Source code for metric_tracking.combined_per_epoch_metric

"""
Module containing a metrics class for tracking and aggregating several metrics related to multiple 3D MRT scans
whose slices may be scattered across different batches.
"""

from typing import Dict, Iterable, List, Optional, Union

import torch
import torchmetrics

from .combined_per_image_metric import CombinedPerImageMetric, MetricName


[docs]class CombinedPerEpochMetric(torchmetrics.Metric):
    """
    A metrics class that tracks the metrics of multiple 3D images whose slices may be scattered across different
    batches. Different metrics can be tracked per image, e.g. dice score and Hausdorff distance, and in case of
    multi-label segmentation tasks, the metrics can also be tracked for different confidence levels. If `reduction` is
    not `"none"`, the per-scan metrics are  aggregated into global per-epoch metric values.

    Args:
        metrics (Iterable[str]): A list of metric names to be tracked. Available options: ``"dice_score"`` |
            ``"sensitivity"``| ``"specificity"``, and ``"hausdorff95"``.
        id_to_class_names (Dict[int, str]): A mapping of class indices to descriptive class names.
        image_ids (Iterable[str]): List of the ids of all images for which the metrics are to be tracked.
        slices_per_image (Union[int, List[int]]): Number of slices per 3d image. If a single integer value is
            provided, it is assumed that all images of the dataset have the same number of slices.
        include_background_in_reduced_metrics (bool, optional): if `False`, class channel index 0 (background class)
            is excluded from the calculation of aggregated metrics. This parameter is used only if `multi_label` is set
            to `False`. Defaults to `True`.
        multi_label (bool, optional): Determines whether the data is multi-label or not (default = `False`).
        confidence_levels (Iterable[float], optional): A list of confidence levels for which the metrics are to be
            tracked separately. This parameter is used only if `multi_label` is set to `True`. Defaults to `[0.5]`.
       reduction_across_classes (string, optional):  Reduction function that is to be used to aggregate the metric
            values of all classes in order to obtain one global metric value, must be either "mean", "max", "min" or
            "none". Defaults to `"mean"`.
       reduction_across_images (string, optional):  Reduction function that is to be used to aggregate the metric
            values of all images in order to obtain the per-class metric value, must be either "mean", "max", "min" or
            "none". Defaults to `"mean"`.
        stage (string, optional): Name of the current stage to be used as prefix for the metric names.
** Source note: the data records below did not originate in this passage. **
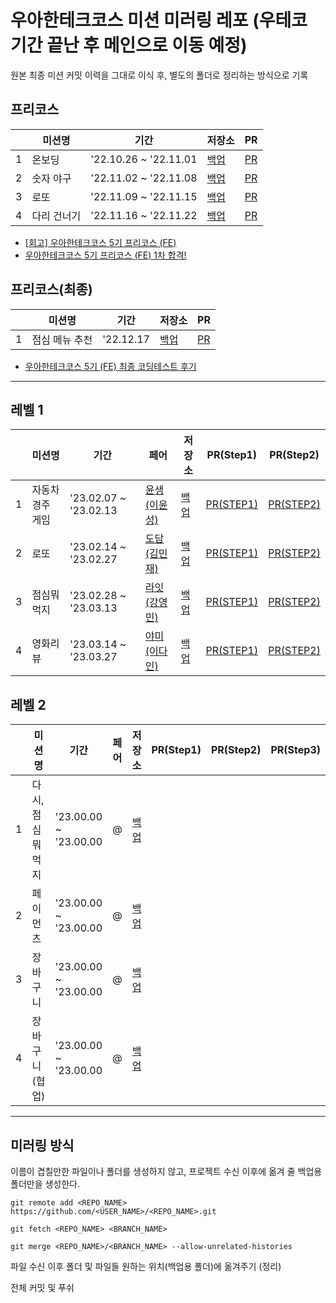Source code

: # 우아한테크코스 미션 미러링 레포 (우테코 기간 끝난 후 메인으로 이동 예정)

원본 최종 미션 커밋 이력을 그대로 이식 후, 별도의 폴더로 정리하는 방식으로 기록

## 프리코스
|   | 미션명 | 기간 | 저장소 | PR |
|---|---|---|---|---|
| 1 | 온보딩 | '22.10.26 ~ '22.11.01 | [백업](https://github.com/gabrielyoon7/woowacourse-mirror/tree/main/precourse/javascript-onboarding) | [PR](https://github.com/woowacourse-precourse/javascript-onboarding/pull/150) |
| 2 | 숫자 야구 | '22.11.02 ~ '22.11.08 | [백업](https://github.com/gabrielyoon7/woowacourse-mirror/tree/main/precourse/javascript-basball) | [PR](https://github.com/woowacourse-precourse/javascript-baseball/pull/6) |
| 3 | 로또 | '22.11.09 ~ '22.11.15 | [백업](https://github.com/gabrielyoon7/woowacourse-mirror/tree/main/precourse/javascript-lotto-precourse) | [PR](https://github.com/woowacourse-precourse/javascript-lotto/pull/27) |
| 4 | 다리 건너기 | '22.11.16 ~ '22.11.22 | [백업](https://github.com/gabrielyoon7/woowacourse-mirror/tree/main/precourse/javascript-bridge) | [PR](https://github.com/woowacourse-precourse/javascript-bridge/pull/124) |

- [[회고] 우아한테크코스 5기 프리코스 (FE)](https://leirbag.tistory.com/125)
- [우아한테크코스 5기 프리코스 (FE) 1차 합격!](https://leirbag.tistory.com/126)

## 프리코스(최종)
|   | 미션명 | 기간 | 저장소 | PR |
|---|---|---|---|---|
| 1 | 점심 메뉴 추천 | '22.12.17 | [백업](https://github.com/gabrielyoon7/woowacourse-mirror/tree/main/precourse/javascript-menu) | [PR](https://github.com/woowacourse-precourse/javascript-menu/pull/101) |

- [우아한테크코스 5기 (FE) 최종 코딩테스트 후기](https://leirbag.tistory.com/127)

---

## 레벨 1
|   | 미션명 | 기간 | 페어 | 저장소 | PR(Step1) | PR(Step2) |
|---|---|---|---|---|---|---|
| 1 | 자동차 경주 게임 | '23.02.07 ~ '23.02.13 | [윤생(이윤성)](https://github.com/2yunseong) | [백업](https://github.com/gabrielyoon7/woowacourse-mirror/tree/main/level1/javascript-racingcar) | [PR(STEP1)](https://github.com/woowacourse/javascript-racingcar/pull/153) | [PR(STEP2)](https://github.com/woowacourse/javascript-racingcar/pull/208)  |
| 2 | 로또 | '23.02.14 ~ '23.02.27 | [도담(김민재)](https://github.com/D0Dam) | [백업](https://github.com/gabrielyoon7/woowacourse-mirror/tree/main/level1/javascript-lotto) | [PR(STEP1)](https://github.com/woowacourse/javascript-lotto/pull/176) | [PR(STEP2)](https://github.com/woowacourse/javascript-lotto/pull/252)  |
| 3 | 점심뭐먹지 | '23.02.28 ~ '23.03.13 | [라잇(강영민)](https://github.com/kangyeongmin) | [백업](https://github.com/gabrielyoon7/woowacourse-mirror/tree/main/level1/javascript-lunch) | [PR(STEP1)](https://github.com/woowacourse/javascript-lunch/pull/19) | [PR(STEP2)](https://github.com/woowacourse/javascript-lunch/pull/58)  |
| 4 | 영화리뷰 | '23.03.14 ~ '23.03.27 | [야미(이다인)](https://github.com/feb-dain) | [백업](https://github.com/gabrielyoon7/woowacourse-mirror/tree/main/level1/javascript-movie-review) | [PR(STEP1)](https://github.com/woowacourse/javascript-movie-review/pull/14) | [PR(STEP2)](https://github.com/woowacourse/javascript-movie-review/pull/81)  |

## 레벨 2
|   | 미션명 | 기간 | 페어 | 저장소 | PR(Step1) | PR(Step2) | PR(Step3) |
|---|---|---|---|---|---|---|---|
| 1 | 다시,점심뭐먹지 | '23.00.00 ~ '23.00.00 | @ | [백업]() | 
| 2 | 페이먼츠 | '23.00.00 ~ '23.00.00 | @ | [백업]() | 
| 3 | 장바구니 | '23.00.00 ~ '23.00.00 | @ | [백업]() | 
| 4 | 장바구니(협업) | '23.00.00 ~ '23.00.00 | @ | [백업]() | 

---

## 미러링 방식

이름이 겹칠만한 파일이나 폴더를 생성하지 않고, 프로젝트 수신 이후에 옮겨 줄 백업용 폴더만을 생성한다.

```
git remote add <REPO_NAME> https://github.com/<USER_NAME>/<REPO_NAME>.git
```

```
git fetch <REPO_NAME> <BRANCH_NAME>
```

```
git merge <REPO_NAME>/<BRANCH_NAME> --allow-unrelated-histories
```

파일 수신 이후 폴더 및 파일들 원하는 위치(백업용 폴더)에 옮겨주기 (정리)

전체 커밋 및 푸쉬
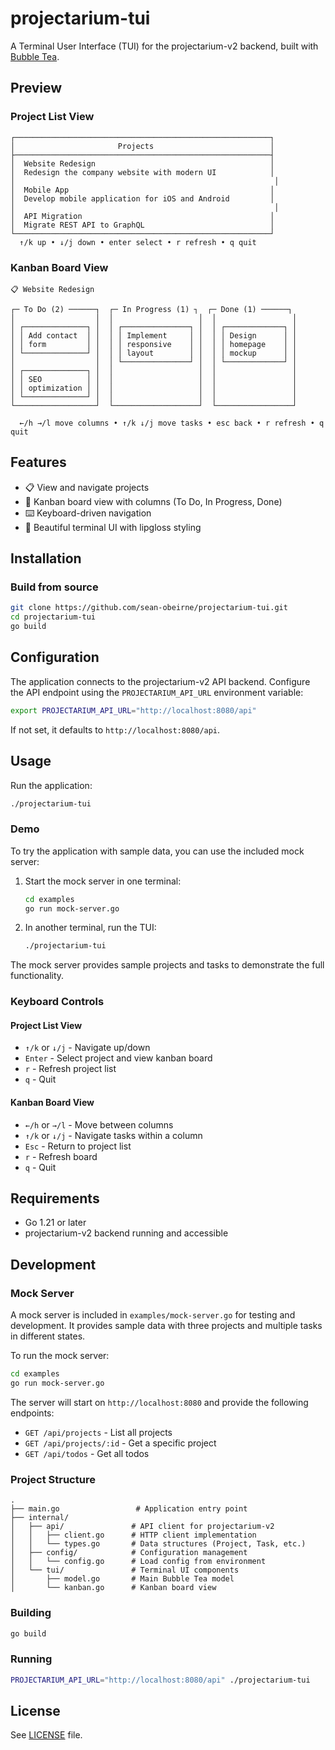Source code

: # projectarium-tui

A Terminal User Interface (TUI) for the projectarium-v2 backend, built with [Bubble Tea](https://github.com/charmbracelet/bubbletea).

## Preview

### Project List View
```
┌─────────────────────────────────────────────────────────┐
│                       Projects                          │
├─────────────────────────────────────────────────────────┤
│  Website Redesign                                       │
│  Redesign the company website with modern UI            │
│                                                          │
│  Mobile App                                             │
│  Develop mobile application for iOS and Android         │
│                                                          │
│  API Migration                                          │
│  Migrate REST API to GraphQL                            │
└─────────────────────────────────────────────────────────┘
  ↑/k up • ↓/j down • enter select • r refresh • q quit
```

### Kanban Board View
```
📋 Website Redesign

┌─ To Do (2) ──────┐  ┌─ In Progress (1) ┐  ┌─ Done (1) ──────┐
│                  │  │                   │  │                 │
│ ┌──────────────┐ │  │ ┌───────────────┐ │  │ ┌─────────────┐ │
│ │ Add contact  │ │  │ │ Implement     │ │  │ │ Design      │ │
│ │ form         │ │  │ │ responsive    │ │  │ │ homepage    │ │
│ └──────────────┘ │  │ │ layout        │ │  │ │ mockup      │ │
│                  │  │ └───────────────┘ │  │ └─────────────┘ │
│ ┌──────────────┐ │  │                   │  │                 │
│ │ SEO          │ │  │                   │  │                 │
│ │ optimization │ │  │                   │  │                 │
│ └──────────────┘ │  │                   │  │                 │
└──────────────────┘  └───────────────────┘  └─────────────────┘

  ←/h →/l move columns • ↑/k ↓/j move tasks • esc back • r refresh • q quit
```

## Features

- 📋 View and navigate projects
- 🎯 Kanban board view with columns (To Do, In Progress, Done)
- ⌨️ Keyboard-driven navigation
- 🎨 Beautiful terminal UI with lipgloss styling

## Installation

### Build from source

```bash
git clone https://github.com/sean-obeirne/projectarium-tui.git
cd projectarium-tui
go build
```

## Configuration

The application connects to the projectarium-v2 API backend. Configure the API endpoint using the `PROJECTARIUM_API_URL` environment variable:

```bash
export PROJECTARIUM_API_URL="http://localhost:8080/api"
```

If not set, it defaults to `http://localhost:8080/api`.

## Usage

Run the application:

```bash
./projectarium-tui
```

### Demo

To try the application with sample data, you can use the included mock server:

1. Start the mock server in one terminal:
   ```bash
   cd examples
   go run mock-server.go
   ```

2. In another terminal, run the TUI:
   ```bash
   ./projectarium-tui
   ```

The mock server provides sample projects and tasks to demonstrate the full functionality.

### Keyboard Controls

#### Project List View
- `↑/k` or `↓/j` - Navigate up/down
- `Enter` - Select project and view kanban board
- `r` - Refresh project list
- `q` - Quit

#### Kanban Board View
- `←/h` or `→/l` - Move between columns
- `↑/k` or `↓/j` - Navigate tasks within a column
- `Esc` - Return to project list
- `r` - Refresh board
- `q` - Quit

## Requirements

- Go 1.21 or later
- projectarium-v2 backend running and accessible

## Development

### Mock Server

A mock server is included in `examples/mock-server.go` for testing and development. It provides sample data with three projects and multiple tasks in different states.

To run the mock server:

```bash
cd examples
go run mock-server.go
```

The server will start on `http://localhost:8080` and provide the following endpoints:
- `GET /api/projects` - List all projects
- `GET /api/projects/:id` - Get a specific project
- `GET /api/todos` - Get all todos

### Project Structure

```
.
├── main.go                 # Application entry point
├── internal/
│   ├── api/               # API client for projectarium-v2
│   │   ├── client.go      # HTTP client implementation
│   │   └── types.go       # Data structures (Project, Task, etc.)
│   ├── config/            # Configuration management
│   │   └── config.go      # Load config from environment
│   └── tui/               # Terminal UI components
│       ├── model.go       # Main Bubble Tea model
│       └── kanban.go      # Kanban board view
```

### Building

```bash
go build
```

### Running

```bash
PROJECTARIUM_API_URL="http://localhost:8080/api" ./projectarium-tui
```

## License

See [LICENSE](LICENSE) file.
E.g. `train`,
            `val` or `test`. Defaults to `None` (no name prefix is used).
    Note:
        If `multi_label` is `False`, the `prediction` tensor is expected to be either the output of the final softmax
        layer of a segmentation model or a label-encoded, sharp prediction. In the first case, the prediction tensor
        must be of floating point type and have the shape :math:`(N, C, X, Y)` or :math:`(N, C, X, Y, Z)` where
        `N = batch size` and `C = number of classes`. In the second case, the prediction tensor must be of integer type
        and have the shape :math:`(N, X, Y)` or :math:`(N, X, Y, Z)`. The `target` tensor is expected to be
        label-encoded in both cases. Thus, it needs to have the shape :math:`(N, X, Y)` or :math:`(N, X, Y, Z)` and be
        of integer type.

        If `multi_label` is `True`, the `prediction` tensor is expected to be either the output of the final sigmoid
        layer of a segmentation model or a sharp prediction. In the first case, the prediction tensors needs to be of
        floating point type and in the second type of integer type. the In both cases the prediction tensor needs to
        have the shape :math:`(N, C, X, Y)` or :math:`(N, C, X, Y, Z)`. The target tensor is expected to contain sharp
        predictions and to have the shape :math:`(N, C, X, Y)` or :math:`(N, C, X, Y, Z)`.

    Shape:
        - | Prediction: :math:`(N, C, X, Y, ...)` or :math:`(N, X, Y, ...)`, where `N = batch size` and `C = number of
          | classes` (see Notes above).
        - Target: :math:`(N, C, X, Y, ...)`, or :math:`(N, X, Y, ...)` (see Notes above).
        - Image_ids: :math:`(N)`, where `N = batch size`.
    """

    # pylint: disable=too-many-arguments, too-many-instance-attributes
    def __init__(
        self,
        metrics: Iterable[MetricName],
        id_to_class_names: Dict[int, str],
        image_ids: Iterable[str],
        slices_per_image: Union[int, List[int]],
        include_background_in_reduced_metrics: bool = False,
        multi_label: bool = False,
        confidence_levels: Optional[Iterable[float]] = None,
        reduction_across_classes: str = "mean",
        reduction_across_images: str = "mean",
        ignore_nan_in_reduction: bool = False,
        stage: Optional[str] = None,
    ):
        super().__init__()
        self.metrics = metrics
        self.include_background_in_reduced_metrics = (
            include_background_in_reduced_metrics
        )
        self.multi_label = multi_label
        self.confidence_levels = (
            confidence_levels if confidence_levels is not None else [0.5]
        )
        self.slices_per_image = slices_per_image
        self.id_to_class_names = id_to_class_names
        self.image_ids = image_ids

        self._metrics_per_image = torch.nn.ModuleDict(
            {
                image_id: CombinedPerImageMetric(
                    self.metrics,
                    self.id_to_class_names,
                    multi_label=self.multi_label,
                    slices_per_image=self.slices_per_image[idx]
                    if isinstance(self.slices_per_image, list)
                    else self.slices_per_image,
                    confidence_levels=self.confidence_levels,
                )
                for idx, image_id in enumerate(self.image_ids)
            }
        )
        self.metrics_to_compute = set()

        if reduction_across_classes not in [
            "mean",
            "max",
            "min",
            "none",
        ] or reduction_across_images not in ["mean", "max", "min", "none"]:
            raise ValueError("Invalid reduction method.")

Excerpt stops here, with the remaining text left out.